A few Republicans—such as Sen. Rand Paul (R-Ken.) and Rep. Thomas Massie (R-Ken.)—have both echoed this narrative and drawn the obvious conclusion from it: That such abuses imply an urgent need to impose additional safeguards. Yet when it came to an actual vote Thursday morning, Republican leadership—and ultimately even Trump himself—came down in opposition to the most elementary check imaginable on NSA and FBI’s sweeping wiretap authorities: A requirement that a judicial warrant be obtained before repurposing a foreign intelligence database to scrutinize the private communications of Americans. Instead, most fell back on a more familiar Republican argument: Broad wiretap powers, unhampered by too much judicial oversight, are necessary to keep us safe, and Americans must trust the patriotic employees of the intelligence agencies to use those powers responsibly.

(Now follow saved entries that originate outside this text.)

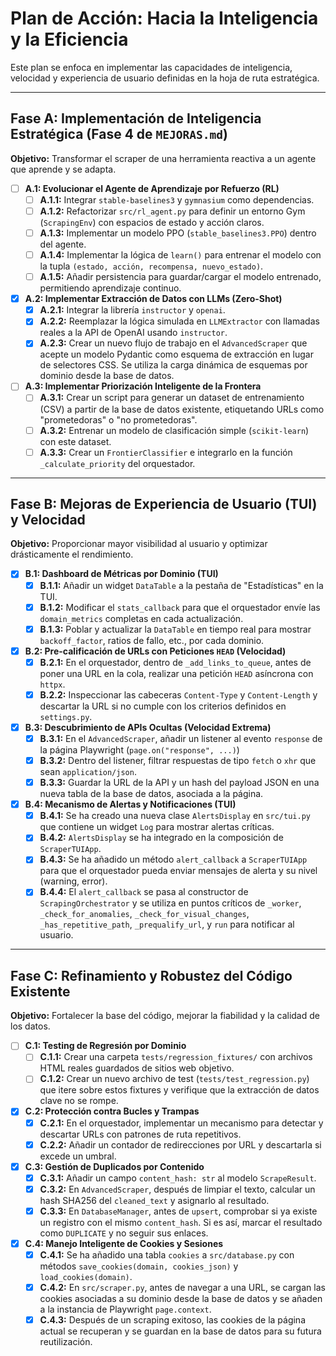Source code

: # Plan de Acción: Hacia la Inteligencia y la Eficiencia

Este plan se enfoca en implementar las capacidades de inteligencia, velocidad y experiencia de usuario definidas en la hoja de ruta estratégica.

---

## Fase A: Implementación de Inteligencia Estratégica (Fase 4 de `MEJORAS.md`)

**Objetivo:** Transformar el scraper de una herramienta reactiva a un agente que aprende y se adapta.

- [ ] **A.1: Evolucionar el Agente de Aprendizaje por Refuerzo (RL)**
  - [ ] **A.1.1:** Integrar `stable-baselines3` y `gymnasium` como dependencias.
  - [ ] **A.1.2:** Refactorizar `src/rl_agent.py` para definir un entorno Gym (`ScrapingEnv`) con espacios de estado y acción claros.
  - [ ] **A.1.3:** Implementar un modelo PPO (`stable_baselines3.PPO`) dentro del agente.
  - [ ] **A.1.4:** Implementar la lógica de `learn()` para entrenar el modelo con la tupla `(estado, acción, recompensa, nuevo_estado)`.
  - [ ] **A.1.5:** Añadir persistencia para guardar/cargar el modelo entrenado, permitiendo aprendizaje continuo.

- [x] **A.2: Implementar Extracción de Datos con LLMs (Zero-Shot)**
  - [x] **A.2.1:** Integrar la librería `instructor` y `openai`.
  - [x] **A.2.2:** Reemplazar la lógica simulada en `LLMExtractor` con llamadas reales a la API de OpenAI usando `instructor`.
  - [x] **A.2.3:** Crear un nuevo flujo de trabajo en el `AdvancedScraper` que acepte un modelo Pydantic como esquema de extracción en lugar de selectores CSS. Se utiliza la carga dinámica de esquemas por dominio desde la base de datos.

- [ ] **A.3: Implementar Priorización Inteligente de la Frontera**
  - [ ] **A.3.1:** Crear un script para generar un dataset de entrenamiento (CSV) a partir de la base de datos existente, etiquetando URLs como "prometedoras" o "no prometedoras".
  - [ ] **A.3.2:** Entrenar un modelo de clasificación simple (`scikit-learn`) con este dataset.
  - [ ] **A.3.3:** Crear un `FrontierClassifier` e integrarlo en la función `_calculate_priority` del orquestador.

---

## Fase B: Mejoras de Experiencia de Usuario (TUI) y Velocidad

**Objetivo:** Proporcionar mayor visibilidad al usuario y optimizar drásticamente el rendimiento.

- [x] **B.1: Dashboard de Métricas por Dominio (TUI)**
  - [x] **B.1.1:** Añadir un widget `DataTable` a la pestaña de "Estadísticas" en la TUI.
  - [x] **B.1.2:** Modificar el `stats_callback` para que el orquestador envíe las `domain_metrics` completas en cada actualización.
  - [x] **B.1.3:** Poblar y actualizar la `DataTable` en tiempo real para mostrar `backoff_factor`, ratios de fallo, etc., por cada dominio.

- [x] **B.2: Pre-calificación de URLs con Peticiones `HEAD` (Velocidad)**
  - [x] **B.2.1:** En el orquestador, dentro de `_add_links_to_queue`, antes de poner una URL en la cola, realizar una petición `HEAD` asíncrona con `httpx`.
  - [x] **B.2.2:** Inspeccionar las cabeceras `Content-Type` y `Content-Length` y descartar la URL si no cumple con los criterios definidos en `settings.py`.

- [x] **B.3: Descubrimiento de APIs Ocultas (Velocidad Extrema)**
  - [x] **B.3.1:** En el `AdvancedScraper`, añadir un listener al evento `response` de la página Playwright (`page.on("response", ...)`)
  - [x] **B.3.2:** Dentro del listener, filtrar respuestas de tipo `fetch` o `xhr` que sean `application/json`.
  - [x] **B.3.3:** Guardar la URL de la API y un hash del payload JSON en una nueva tabla de la base de datos, asociada a la página.

- [x] **B.4: Mecanismo de Alertas y Notificaciones (TUI)**
  - [x] **B.4.1:** Se ha creado una nueva clase `AlertsDisplay` en `src/tui.py` que contiene un widget `Log` para mostrar alertas críticas.
  - [x] **B.4.2:** `AlertsDisplay` se ha integrado en la composición de `ScraperTUIApp`.
  - [x] **B.4.3:** Se ha añadido un método `alert_callback` a `ScraperTUIApp` para que el orquestador pueda enviar mensajes de alerta y su nivel (warning, error).
  - [x] **B.4.4:** El `alert_callback` se pasa al constructor de `ScrapingOrchestrator` y se utiliza en puntos críticos de `_worker`, `_check_for_anomalies`, `_check_for_visual_changes`, `_has_repetitive_path`, `_prequalify_url`, y `run` para notificar al usuario.

---

## Fase C: Refinamiento y Robustez del Código Existente

**Objetivo:** Fortalecer la base del código, mejorar la fiabilidad y la calidad de los datos.

- [ ] **C.1: Testing de Regresión por Dominio**
  - [ ] **C.1.1:** Crear una carpeta `tests/regression_fixtures/` con archivos HTML reales guardados de sitios web objetivo.
  - [ ] **C.1.2:** Crear un nuevo archivo de test (`tests/test_regression.py`) que itere sobre estos fixtures y verifique que la extracción de datos clave no se rompe.

- [x] **C.2: Protección contra Bucles y Trampas**
  - [x] **C.2.1:** En el orquestador, implementar un mecanismo para detectar y descartar URLs con patrones de ruta repetitivos.
  - [x] **C.2.2:** Añadir un contador de redirecciones por URL y descartarla si excede un umbral.

- [x] **C.3: Gestión de Duplicados por Contenido**
  - [x] **C.3.1:** Añadir un campo `content_hash: str` al modelo `ScrapeResult`.
  - [x] **C.3.2:** En `AdvancedScraper`, después de limpiar el texto, calcular un hash SHA256 del `cleaned_text` y asignarlo al resultado.
  - [x] **C.3.3:** En `DatabaseManager`, antes de `upsert`, comprobar si ya existe un registro con el mismo `content_hash`. Si es así, marcar el resultado como `DUPLICATE` y no seguir sus enlaces.

- [x] **C.4: Manejo Inteligente de Cookies y Sesiones**
    - [x] **C.4.1:** Se ha añadido una tabla `cookies` a `src/database.py` con métodos `save_cookies(domain, cookies_json)` y `load_cookies(domain)`.
    - [x] **C.4.2:** En `src/scraper.py`, antes de navegar a una URL, se cargan las cookies asociadas a su dominio desde la base de datos y se añaden a la instancia de Playwright `page.context`.
    - [x] **C.4.3:** Después de un scraping exitoso, las cookies de la página actual se recuperan y se guardan en la base de datos para su futura reutilización.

One does not, of course, have to believe all (or any) of Donald Trump’s fevered claims about persecution by the Deep State to think the FBI should need a warrant to read your e-mail. History provides abundant genuine examples of American spies abusing their powers, whether or not one thinks Trump belongs on the list of victims. But the converse position is simply untenable. Republicans who voted to extend this warrantless spying authority for six years have demonstrated that, whatever they say on cable television, they either do not truly believe the portrait Trump has painted of the intelligence community or—worse—only think it’s a problem when Democrats are in charge.